After SPS consolidation at 1000 °C, the relative density of the SMC reached nearly 95%. In the BSE micrograph of the 1000 °C consolidated SMC in Fig. 3a, consolidated powder particles, bounded by the Al₂O₃ coating, are observed. From the BSE micrograph and corresponding EDS elemental maps in Figs. 3a, b, c, and d the Al₂O₃ coating is distinctly observable from the CoFe powder by BSE contrast and EDS element detection. In the BSE micrograph, the Al₂O₃ phase appears nearly black and the CoFe phase appears light to medium gray with contrast within powder particles due to grain orientation. The coating is approximately 1–3 µm in thickness.
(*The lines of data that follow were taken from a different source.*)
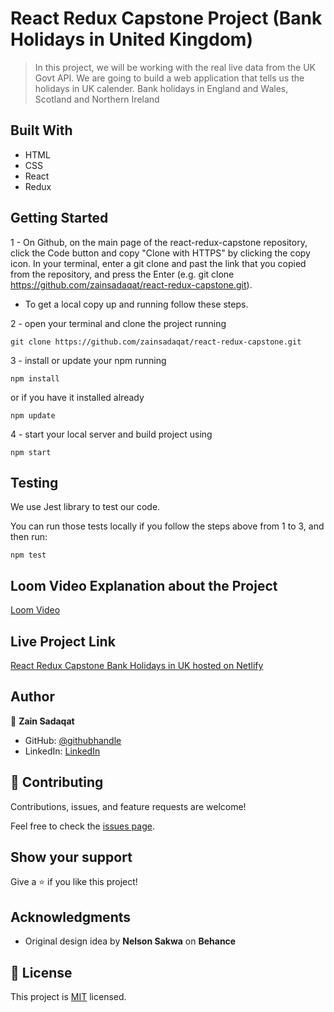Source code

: # React Redux Capstone Project (Bank Holidays in United Kingdom)

> In this project, we will be working with the real live data from the UK Govt API. We are going to build a web application that tells us the holidays in UK calender. Bank holidays in England and Wales, Scotland and Northern Ireland

## Built With

- HTML
- CSS
- React
- Redux

## Getting Started

1 - On Github, on the main page of the react-redux-capstone repository, click the Code button and copy "Clone with HTTPS" by clicking the copy icon.
In your terminal, enter a git clone and past the link that you copied from the repository, and press the Enter
(e.g. git clone https://github.com/zainsadaqat/react-redux-capstone.git).

- To get a local copy up and running follow these steps.

2 - open your terminal and clone the project running

`git clone https://github.com/zainsadaqat/react-redux-capstone.git`

3 - install or update your npm running

`npm install`

or if you have it installed already

`npm update`

4 - start your local server and build project using

`npm start`

## Testing

We use Jest library to test our code.

You can run those tests locally if you follow the steps above from 1 to 3, and then run:

`npm test`

## Loom Video Explanation about the Project

[Loom Video](https://www.loom.com/share/5c12471fa5d144848101abc769a9bc05)

## Live Project Link

[React Redux Capstone Bank Holidays in UK hosted on Netlify](https://react-capstone-bank-holidays-in-uk.netlify.app/)

## Author

👤 **Zain Sadaqat**

- GitHub: [@githubhandle](https://github.com/zainsadaqat)
- LinkedIn: [LinkedIn](https://www.linkedin.com/in/zain-sadaqat/)

## 🤝 Contributing

Contributions, issues, and feature requests are welcome!

Feel free to check the [issues page](../../issues/).

## Show your support

Give a ⭐️ if you like this project!

## Acknowledgments

- Original design idea by **Nelson Sakwa** on **Behance**

## 📝 License

This project is [MIT](./MIT.md) licensed.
Compared to the as-coated powder particles shown in Fig. 1a and b, the 1000 °C consolidated powders appear less spherical and more elongated, and the average particle size has increased to approximately 25 µm. Within the 1000 °C powder particles, the grains appear to be larger than grains in the as-coated powders and have a grain size of approximately 10 µm, the same order of magnitude as in the powder particles themselves. Figure 3a also clearly shows that the powder particles consolidated at 1000 °C are slightly deformed and packed tightly with the Al₂O₃ phase uniformly coating the boundaries between particles.

A SE micrograph and corresponding BSE micrograph and EDS elemental maps and point scans of the 1000 °C consolidated composite at higher magnification is shown for further analysis, in Fig. 4a, b, c, d, e, and f, respectively.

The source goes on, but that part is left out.